BASH Nested Process Substitution

Question

I'm trying to use the stdout of a process substitution in a while loop like this:

#!/bin/bash

FILE_1=f1.txt
FILE_2=f2.txt

while read LINE; do
    echo "$LINE"
done < <(paste <(tail -f "$FILE_1") <(tail -f "$FILE_2"))

What it's supposed to do is merge the last lines of FILE_1 and FILE_2 whenever new data is added to the files. Obviously, I want to do more than just print the line in the while loop, but this is a good example.

Unfortunately, when I run this script, it just sits at the terminal and does nothing.

Running just this line:

paste <(tail -f "$FILE_1") <(tail -f "$FILE_2")

works perfectly, and I can see the output on the terminal as I add in data to the files.

Is there some special syntax I need to use in order to pipe the stdout to another process?

I've tried doing

paste <(tail -f "$FILE_1") <(tail -f "$FILE_2") | while read LINE; do...

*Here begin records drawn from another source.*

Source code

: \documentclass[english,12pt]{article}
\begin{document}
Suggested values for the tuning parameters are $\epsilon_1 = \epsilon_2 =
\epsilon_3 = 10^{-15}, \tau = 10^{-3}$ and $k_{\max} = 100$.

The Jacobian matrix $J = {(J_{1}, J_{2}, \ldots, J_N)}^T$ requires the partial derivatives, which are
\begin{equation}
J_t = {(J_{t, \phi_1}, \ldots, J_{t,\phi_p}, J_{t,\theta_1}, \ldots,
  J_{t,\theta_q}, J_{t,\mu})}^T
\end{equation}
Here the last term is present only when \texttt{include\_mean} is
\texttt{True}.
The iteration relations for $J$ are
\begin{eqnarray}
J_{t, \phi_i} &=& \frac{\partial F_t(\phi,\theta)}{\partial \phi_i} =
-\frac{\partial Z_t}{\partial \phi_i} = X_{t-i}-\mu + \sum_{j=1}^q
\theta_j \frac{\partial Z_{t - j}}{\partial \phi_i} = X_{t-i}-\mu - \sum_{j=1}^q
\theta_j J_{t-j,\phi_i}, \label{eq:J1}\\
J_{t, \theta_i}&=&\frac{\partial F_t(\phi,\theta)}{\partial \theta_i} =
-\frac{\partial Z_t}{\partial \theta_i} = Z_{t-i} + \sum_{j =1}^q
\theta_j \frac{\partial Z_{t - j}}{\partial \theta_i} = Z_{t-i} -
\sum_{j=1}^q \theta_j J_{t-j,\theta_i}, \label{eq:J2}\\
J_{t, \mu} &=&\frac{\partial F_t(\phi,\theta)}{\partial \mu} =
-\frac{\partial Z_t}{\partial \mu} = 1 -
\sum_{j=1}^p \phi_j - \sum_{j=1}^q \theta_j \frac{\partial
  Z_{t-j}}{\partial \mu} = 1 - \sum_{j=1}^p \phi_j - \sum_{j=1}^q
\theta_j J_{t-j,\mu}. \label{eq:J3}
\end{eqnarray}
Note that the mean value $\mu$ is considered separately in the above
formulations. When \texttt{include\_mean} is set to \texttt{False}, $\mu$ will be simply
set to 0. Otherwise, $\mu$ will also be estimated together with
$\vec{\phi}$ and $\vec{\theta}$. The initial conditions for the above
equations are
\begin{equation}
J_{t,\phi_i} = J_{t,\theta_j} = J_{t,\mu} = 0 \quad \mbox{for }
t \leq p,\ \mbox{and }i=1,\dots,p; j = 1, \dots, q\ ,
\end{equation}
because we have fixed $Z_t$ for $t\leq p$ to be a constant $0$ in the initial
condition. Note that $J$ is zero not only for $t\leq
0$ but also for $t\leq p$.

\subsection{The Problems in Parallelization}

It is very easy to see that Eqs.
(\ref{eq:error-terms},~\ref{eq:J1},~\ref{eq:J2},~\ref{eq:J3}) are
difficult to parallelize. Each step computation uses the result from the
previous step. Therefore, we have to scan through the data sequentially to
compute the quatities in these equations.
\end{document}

but it still just sits at the terminal.

Answer 1

When stdout is not a terminal, paste will buffer its output. Your command works, it just requires a certain amount of input before anything happens.

To get output immediately, you can unbuffer stdout with stdbuf:

stdbuf -oL paste <(tail -f "$FILE_1") <(tail -f "$FILE_2") | while read LINE; do...